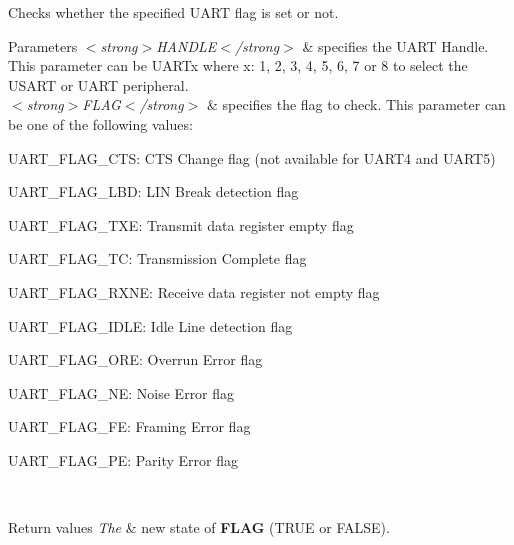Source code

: Checks whether the specified U\+A\+RT flag is set or not. 


\begin{DoxyParams}{Parameters}
{\em $<$strong$>$\+H\+A\+N\+D\+L\+E$<$/strong$>$} & specifies the U\+A\+RT Handle. This parameter can be U\+A\+R\+Tx where x\+: 1, 2, 3, 4, 5, 6, 7 or 8 to select the U\+S\+A\+RT or U\+A\+RT peripheral. \\
\hline
{\em $<$strong$>$\+F\+L\+A\+G$<$/strong$>$} & specifies the flag to check. This parameter can be one of the following values\+: \begin{DoxyItemize}
\item U\+A\+R\+T\+\_\+\+F\+L\+A\+G\+\_\+\+C\+TS\+: C\+TS Change flag (not available for U\+A\+R\+T4 and U\+A\+R\+T5) \item U\+A\+R\+T\+\_\+\+F\+L\+A\+G\+\_\+\+L\+BD\+: L\+IN Break detection flag \item U\+A\+R\+T\+\_\+\+F\+L\+A\+G\+\_\+\+T\+XE\+: Transmit data register empty flag \item U\+A\+R\+T\+\_\+\+F\+L\+A\+G\+\_\+\+TC\+: Transmission Complete flag \item U\+A\+R\+T\+\_\+\+F\+L\+A\+G\+\_\+\+R\+X\+NE\+: Receive data register not empty flag \item U\+A\+R\+T\+\_\+\+F\+L\+A\+G\+\_\+\+I\+D\+LE\+: Idle Line detection flag \item U\+A\+R\+T\+\_\+\+F\+L\+A\+G\+\_\+\+O\+RE\+: Overrun Error flag \item U\+A\+R\+T\+\_\+\+F\+L\+A\+G\+\_\+\+NE\+: Noise Error flag \item U\+A\+R\+T\+\_\+\+F\+L\+A\+G\+\_\+\+FE\+: Framing Error flag \item U\+A\+R\+T\+\_\+\+F\+L\+A\+G\+\_\+\+PE\+: Parity Error flag \end{DoxyItemize}
\\
\hline
\end{DoxyParams}

\begin{DoxyRetVals}{Return values}
{\em The} & new state of {\bfseries F\+L\+AG} (T\+R\+UE or F\+A\+L\+SE). \\
\hline
\end{DoxyRetVals}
--*--
Which lines of the data include the word "values"? Copy each one.

{\em $<$strong$>$\+F\+L\+A\+G$<$/strong$>$} & specifies the flag to check. This parameter can be one of the following values\+: \begin{DoxyItemize}
\begin{DoxyRetVals}{Return values}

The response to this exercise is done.